Multicentre open-label randomised controlled trial to compare colistin alone with colistin plus meropenem for the treatment of severe infections caused by carbapenem-resistant Gram-negative infections (AIDA): a study protocol

Introduction The emergence of antibiotic-resistant bacteria has driven renewed interest in older antibacterials, including colistin. Previous studies have shown that colistin is less effective and more toxic than modern antibiotics. In vitro synergy studies and clinical observational studies suggest a benefit of combining colistin with a carbapenem. A randomised controlled study is necessary for clarification. Methods and analysis This is a multicentre, investigator-initiated, open-label, randomised controlled superiority 1:1 study comparing colistin monotherapy with colistin–meropenem combination therapy for infections caused by carbapenem-resistant Gram-negative bacteria. The study is being conducted in 6 centres in 3 countries (Italy, Greece and Israel). We include patients with hospital-associated and ventilator-associated pneumonia, bloodstream infections and urosepsis.
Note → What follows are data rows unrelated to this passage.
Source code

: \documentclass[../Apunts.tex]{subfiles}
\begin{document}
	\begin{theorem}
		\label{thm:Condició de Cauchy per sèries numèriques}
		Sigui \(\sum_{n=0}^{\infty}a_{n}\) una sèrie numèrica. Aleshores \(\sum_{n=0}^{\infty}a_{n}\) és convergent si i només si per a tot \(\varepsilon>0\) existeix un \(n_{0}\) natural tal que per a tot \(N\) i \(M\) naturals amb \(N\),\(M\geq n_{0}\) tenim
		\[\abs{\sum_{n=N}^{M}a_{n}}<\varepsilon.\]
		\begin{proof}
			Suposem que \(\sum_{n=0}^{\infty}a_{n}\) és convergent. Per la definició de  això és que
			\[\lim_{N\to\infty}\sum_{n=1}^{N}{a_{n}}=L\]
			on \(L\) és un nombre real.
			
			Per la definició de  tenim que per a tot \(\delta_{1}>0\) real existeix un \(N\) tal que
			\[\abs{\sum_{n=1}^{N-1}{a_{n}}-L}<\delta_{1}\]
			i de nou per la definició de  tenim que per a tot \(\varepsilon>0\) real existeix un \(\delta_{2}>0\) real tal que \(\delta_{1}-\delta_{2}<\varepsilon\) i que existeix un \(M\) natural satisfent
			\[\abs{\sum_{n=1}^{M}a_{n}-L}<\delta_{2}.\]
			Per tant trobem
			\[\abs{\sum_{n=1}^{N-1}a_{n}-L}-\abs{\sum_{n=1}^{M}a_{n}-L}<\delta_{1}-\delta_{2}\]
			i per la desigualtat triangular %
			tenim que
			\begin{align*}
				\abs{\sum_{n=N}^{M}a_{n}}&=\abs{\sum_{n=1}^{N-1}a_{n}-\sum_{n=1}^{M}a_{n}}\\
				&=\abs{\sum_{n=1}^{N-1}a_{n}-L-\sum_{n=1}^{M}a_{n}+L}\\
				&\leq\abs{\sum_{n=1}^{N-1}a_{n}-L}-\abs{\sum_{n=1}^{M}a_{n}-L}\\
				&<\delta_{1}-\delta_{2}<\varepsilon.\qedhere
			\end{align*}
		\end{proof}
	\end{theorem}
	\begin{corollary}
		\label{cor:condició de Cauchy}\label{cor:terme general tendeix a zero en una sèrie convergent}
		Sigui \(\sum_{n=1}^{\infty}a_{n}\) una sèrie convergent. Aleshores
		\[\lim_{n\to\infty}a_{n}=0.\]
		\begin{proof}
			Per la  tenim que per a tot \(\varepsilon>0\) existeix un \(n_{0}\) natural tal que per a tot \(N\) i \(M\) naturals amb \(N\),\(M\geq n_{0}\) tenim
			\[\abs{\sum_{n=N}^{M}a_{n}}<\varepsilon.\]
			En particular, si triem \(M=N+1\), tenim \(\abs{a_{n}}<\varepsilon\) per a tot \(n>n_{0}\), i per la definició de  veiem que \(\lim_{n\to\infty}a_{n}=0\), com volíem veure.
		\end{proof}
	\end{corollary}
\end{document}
The primary outcome is treatment success at day 14, defined as survival, haemodynamic stability, stable or improved respiratory status for patients with pneumonia, microbiological cure for patients with bacteraemia and stability or improvement of the Sequential Organ Failure Assessment (SOFA) score. Secondary outcomes include 14-day and 28-day mortality as well as other clinical end points and safety outcomes. A sample size of 360 patients was calculated on the basis of an absolute improvement in clinical success of 15% with combination therapy. Outcomes will be assessed by intention to treat. Serum colistin samples are obtained from all patients to obtain population pharmacokinetic models. Microbiological sampling includes weekly surveillance samples with analysis of resistance mechanisms and synergy. An observational trial is evaluating patients who met eligibility requirements but were not randomised in order to assess generalisability of findings. Ethics and dissemination The study was approved by ethics committees at each centre and informed consent will be obtained for all patients. The trial is being performed under the auspices of an independent data and safety monitoring committee and is included in a broad dissemination strategy regarding revival of old antibiotics. Trial registration number NCT01732250 and 2012-004819-31; Pre-results.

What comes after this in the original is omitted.